The Who dimension

My last post focussed on my progress in making sense of the Where dimension of the public discourse on coal seam gas, including how the Where intersects with the What. This post is about the Who. Somehow, I’ve managed to say almost nothing on this blog so far about the Who dimension of my data. Nearly all of what I’ve written has been about the What, Where and When. It’s time to rebalance this equation.

Until recently, the Who dimension of my data was represented only by a pool of Australian news organisations (at more than 300 sources, it was admittedly a rather large pool), as I was working just with the data I retrieved from the Factiva news database. Now that I have incorporated additional data that I scraped from the websites of community, governments and industry stakeholders (as discussed in my last post), the Who dimension has become a little bit richer. Before I start exploring questions about specific stakeholders and news organisations, or make decisions about which sources I might want to exclude all together, I want to survey the full breadth of sources in my data. I want the birds-eye view. But how to get it?
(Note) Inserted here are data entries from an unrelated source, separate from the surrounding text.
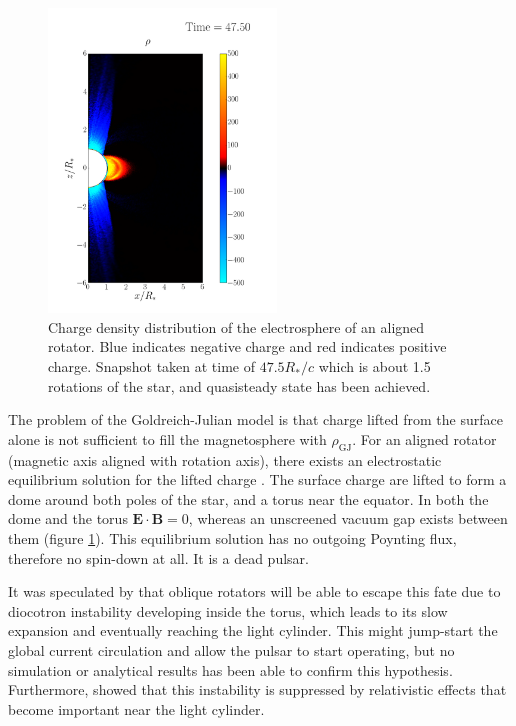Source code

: \begin{figure}[h]
  \centering
  \includegraphics[width=0.54\textwidth]{pics/intro/electrosphere-new.png}
  \caption[Charge density distribution of the electrosphere of an aligned
  rotator.]{Charge density distribution of the electrosphere of an aligned
    rotator. Blue indicates negative charge and red indicates positive charge.
    Snapshot taken at time of $47.5R_{*}/c$ which is about 1.5 rotations of the
    star, and quasisteady state has been achieved.}
  \label{fig:electrosphere-intro}
\end{figure}

The problem of the Goldreich-Julian model is that charge lifted from the
surface alone is not sufficient to fill the magnetosphere with
$\rho_\mathrm{GJ}$. For an aligned rotator (magnetic axis aligned with rotation
axis), there exists an electrostatic equilibrium solution for the lifted charge
\citep{jackson_new_1976, krause-polstorff_pulsar_1985,
  krause-polstorff_electrosphere_1985}. The surface charge are lifted to form a
dome around both poles of the star, and a torus near the equator. In both the
dome and the torus $\mathbf{E}\cdot \mathbf{B} = 0$, whereas an unscreened
vacuum gap exists between them (figure \ref{fig:electrosphere-intro}). This
equilibrium solution has no outgoing Poynting flux, therefore no spin-down at
all. It is a dead pulsar.

It was speculated by \citet{spitkovsky_electrodynamics_2004} that oblique
rotators will be able to escape this fate due to diocotron instability
developing inside the torus, which leads to its slow expansion and eventually
reaching the light cylinder. This might jump-start the global current
circulation and allow the pulsar to start operating, but no simulation or
analytical results has been able to confirm this hypothesis. Furthermore,
\citet{petri_relativistic_2007} showed that this instability is suppressed by
relativistic effects that become important near the light cylinder.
Who × When ÷ Where = Wha…?

In the previous post, I listed all of my stakeholder sources in colourful tables showing the production of content over time. Initially I thought that doing the same thing with 300 news sources would be ridiculous, but then I figured it might just be ridiculous enough to work. Through a creative deployment of Excel’s conditional formatting feature, I managed to make what you see in Figure 1. Each horizontal band is an individual news source, and the darkness of the band corresponds with the number of articles produced by that source per quarter. Within each state, the sources are grouped by region, although I haven’t indicated where these groupings begin and end (maybe next time!).

Figure 1. The temporal coverage of all news sources in my corpus.
Figure 1. The temporal coverage of all news sources in my corpus. Each horizontal band represents a news source, while the shading indicates the number of articles published per quarter.

For an experiment that I didn’t take very seriously, this viz actually isn’t too bad. It highlights several features of the data that are useful to know. Firstly, it shows that very few publications have been reporting on coal seam gas continuously since 2000. Nationally, there are The Australian, The Financial Review, Australian Associated Press, and Reuters News (these are not labelled on the graph, so you’ll have to take my word for it). In Queensland, there are the Courier-Mail, the Gold Coast Bulletin, and (to a lesser extent) the Townsville Bulletin. In New South Wales, there has been more-or-less continuous coverage from the Sydney Morning Herald, and somewhat patchier coverage from the Newcastle Herald. The long horizontal lines in Victorian part of the chart represent the Herald Sun and The Age.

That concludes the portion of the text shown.